Podríamos decir, también, con relativa seguridad, que el triunfo de Gabriel cierra el capítulo de la transición (otros dicen que empieza otra y que Boric debe ser una especie de Aylwin 2.1; no lo creo). Hablamos de ese largo espacio-tiempo que se pre-funda a finales de los 80 y que entra en estado de régimen con el primer gobierno de la Concertación. Con sus luces y sombras, hay que decir que la transición misma fue un artefacto hecho a la medida de transacciones y permutas pero que, no obstante, sacó a Pinochet, al menos, del poder central (en ningún caso su radio de influencia y la cuadratura irrestricta del ejército se evaporó, por el contrario). El asunto es que durante 30 años el poder se distribuyó naturalizando el binominalismo y ratificando el hecho de que la política solo se trataba de consensos. De esta manera, y frente a la incapacidad de la centro-izquierda y de la derecha por renovar generaciones políticas conscientes de y contra los abusos, lo que arremetió fue una generación de millenials bien educada, de estratos medios-altos y urbano-universitaria que traía consigo una voraz hambre de irrupción, de transformación. Y tuvimos a Camila Vallejo, Giorgio Jackson y Gabriel Boric –sólo por nombrar a los tres más reconocibles–, que paulatinamente dejaron el callejeo y, de a poco, en un notable arco de desradicalización, entraron en la institucionalidad. Uno de ellos hoy es Presidente de la República y, a pesar de que tuvo que vender su alma al diablo autofagocitándose toda su furiosa prédica anti-transicional, logró estar donde está y hacernos creer, otra vez, en que este país se reencontrará en un verdadero vínculo social donde el mercado y sus éxitos instantáneos no sean otra cosa que la expresión de un tejido o madeja cultural firme, densa, bien tejida y poderosamente solidaria.

Hoy estamos de fiesta, la celebración es necesaria y los brindis justos. La emoción embarga, somos niños y niñas felices por este regalo de navidad que promete un nuevo Chile, uno en el que seamos parte y veamos surgir como aparece a la vida una nueva Constitución; una que sepulte a los fantasmas de Pinochet y Jaime Guzmán para siempre. Cómo no volver a ser párvulos/as frente a toda esta vertiginosa sucesión de acontecimientos que nos arrebatan el corazón, cómo no sonreír cuando el mundo entero nos saluda y felicita por esta fábula con rasgos de epopeya. El filósofo francés Marc Crépon me escribe en un sentido e-mail: “Me imagino la alegría de escapar de lo peor, mis pensamientos los acompañan, esperando retomar el hilo de nuestros proyectos comunes”.
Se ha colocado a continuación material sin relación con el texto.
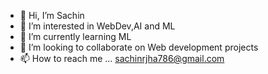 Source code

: - 👋 Hi, I’m Sachin
- 👀 I’m interested in WebDev,AI and ML
- 🌱 I’m currently learning ML
- 💞️ I’m looking to collaborate on Web development projects
- 📫 How to reach me ...
sachinrjha786@gmail.com


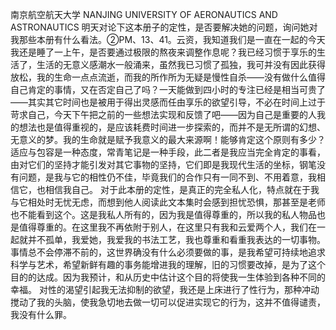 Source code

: 南京航空航天大学
NANJING UNIVERSITY OF AERONAUTICS AND ASTRONAUTICS
明天对论下这本册子的定性，是否要解决她的问题，询问她对我那些本册有什么看法。②PM、13、41。云资，我知道我们是一直在一起的今天我还是睡了一上午，是否要通过极限的熬夜来调整作息呢？我已经习惯于享乐的生活了，生活的无意义感潮水一般涌来，虽然我已习惯了孤独，我可并没有因此获得放松，我的生命一点点流逝，而我的所作所为无疑是慢性自杀——没有做什么值得自己肯定的事情，又在否定自己了吗？一天能做到四小时的专注已经是相当可贵了——其实其它时间也是被用于得出灵感而任由享乐的欲望引导，不必在时间上过于苛求自己，今天下午把之前的一些想法实现和反馈了吧——因为自己是重要的人我的想法也是值得重视的，是应该耗费时间进一步探索的，而并不是无所谓的幻想、无意义的梦。我的生命就是赋予我意义的最大来源啊！能够肯定这个原则有多少？适应与包容是一种态度，常青笔记是一种手段，此二者是我应当完全肯定的事看，由对它们的坚持才能引发对其它事物的坚持，它们即是我现代生活的坐标，钢笔没有问题，是我与它的相性仍不佳，毕竟我们的合作只有一同不到、不用着意，我相信它，也相信我自己。
对于此本册的定性，是真正的完全私人化，特点就在于我与它相处时无忧无虑，而想到他人阅读此文本集时会感到担忧恐惧，那甚至是老师也不能看到这个。这是我私人所有的，因为我是值得尊重的，所以我的私人物品也是值得尊重的。在这里我不再依附于别人，在这里只有我和云爱两个人，我们在一起就并不孤单，我爱她，我爱我的书法工艺，我也尊重和看重我表达的一切事物。
事情总不会停滞不前的，这世界确没有什么必须要做的事，是我希望可持续地追求科学与艺术，希望新鲜有趣的事务能增进我的理解，旧的习惯要改掉，是为了这个目的的达成。因为我预计，和从历史中估计这个目的将使我一生体验到各种不同的幸福。
对性的渴望引起我无法抑制的欲望，我还是上床进行了性行为，那种冲动搅动了我的头脑，使我急切地去做一切可以促进实现它的行为，这并不值得谴责，我没有什么罪。
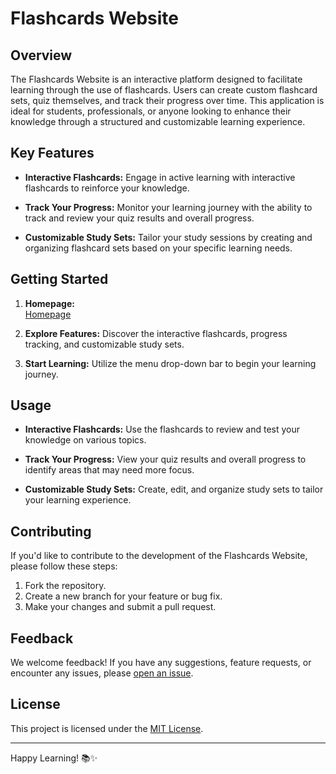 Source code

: # Flashcards Website

## Overview

The Flashcards Website is an interactive platform designed to facilitate learning through the use of flashcards. Users can create custom flashcard sets, quiz themselves, and track their progress over time. This application is ideal for students, professionals, or anyone looking to enhance their knowledge through a structured and customizable learning experience.

## Key Features

- **Interactive Flashcards:** Engage in active learning with interactive flashcards to reinforce your knowledge.

- **Track Your Progress:** Monitor your learning journey with the ability to track and review your quiz results and overall progress.

- **Customizable Study Sets:** Tailor your study sessions by creating and organizing flashcard sets based on your specific learning needs.

## Getting Started

1. **Homepage:**  
[Homepage](./homepage.png)

2. **Explore Features:** Discover the interactive flashcards, progress tracking, and customizable study sets.

3. **Start Learning:** Utilize the menu drop-down bar to begin your learning journey.

## Usage

- **Interactive Flashcards:** Use the flashcards to review and test your knowledge on various topics.

- **Track Your Progress:** View your quiz results and overall progress to identify areas that may need more focus.

- **Customizable Study Sets:** Create, edit, and organize study sets to tailor your learning experience.

## Contributing

If you'd like to contribute to the development of the Flashcards Website, please follow these steps:

1. Fork the repository.
2. Create a new branch for your feature or bug fix.
3. Make your changes and submit a pull request.

## Feedback

We welcome feedback! If you have any suggestions, feature requests, or encounter any issues, please [open an issue](https://github.com/yourusername/flashcards-website/issues).

## License

This project is licensed under the [MIT License](LICENSE).

---

Happy Learning! 📚✨
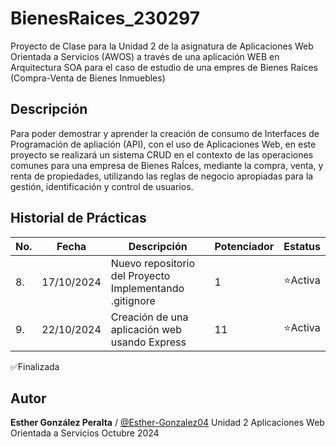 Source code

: # BienesRaices_230297
Proyecto de Clase para la Unidad 2 de la asignatura de Aplicaciones Web Orientada a Servicios (AWOS)  a través de una aplicación WEB en Arquitectura SOA para el caso de estudio de una empres de Bienes Raíces (Compra-Venta de Bienes Inmuebles)


## Descripción 

Para poder demostrar y aprender la creación de consumo de Interfaces de Programación de apliación (API), con el uso de Aplicaciones Web, en este proyecto se realizará un sistema CRUD  en el contexto de las operaciones comunes para una empresa de Bienes RaÍces, mediante la compra, venta, y renta de propiedades, utilizando las reglas de negocio apropiadas para la gestión, identificación y control de usuarios.

## Historial de Prácticas
|No.|Fecha|Descripción|Potenciador|Estatus|
|--|--|--|--|--|
|8.|17/10/2024|Nuevo repositorio del Proyecto Implementando .gitignore|1|⭐Activa|
|9.|22/10/2024|Creación de una aplicación web usando Express|11|⭐Activa|

✅Finalizada

## Autor

**Esther González Peralta** / [@Esther-Gonzalez04](https://github.com/Esther-Gonzalez04)
Unidad 2
Aplicaciones Web Orientada a Servicios
Octubre 2024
Pero, cuidado, que el brindis dure lo que dure, que la fiesta no se transforme en farra porque lo que nos espera es una aventura de calibre grueso y no se resume en la revuelta intestina y visceral de lo que acabamos de vivir. En realidad, y lo escribo profundamente tocado por esta historia, Chile recién empieza.

Javier Agüero Águila
Director del Departamento de Filosofía de la Universidad Católica del Maule.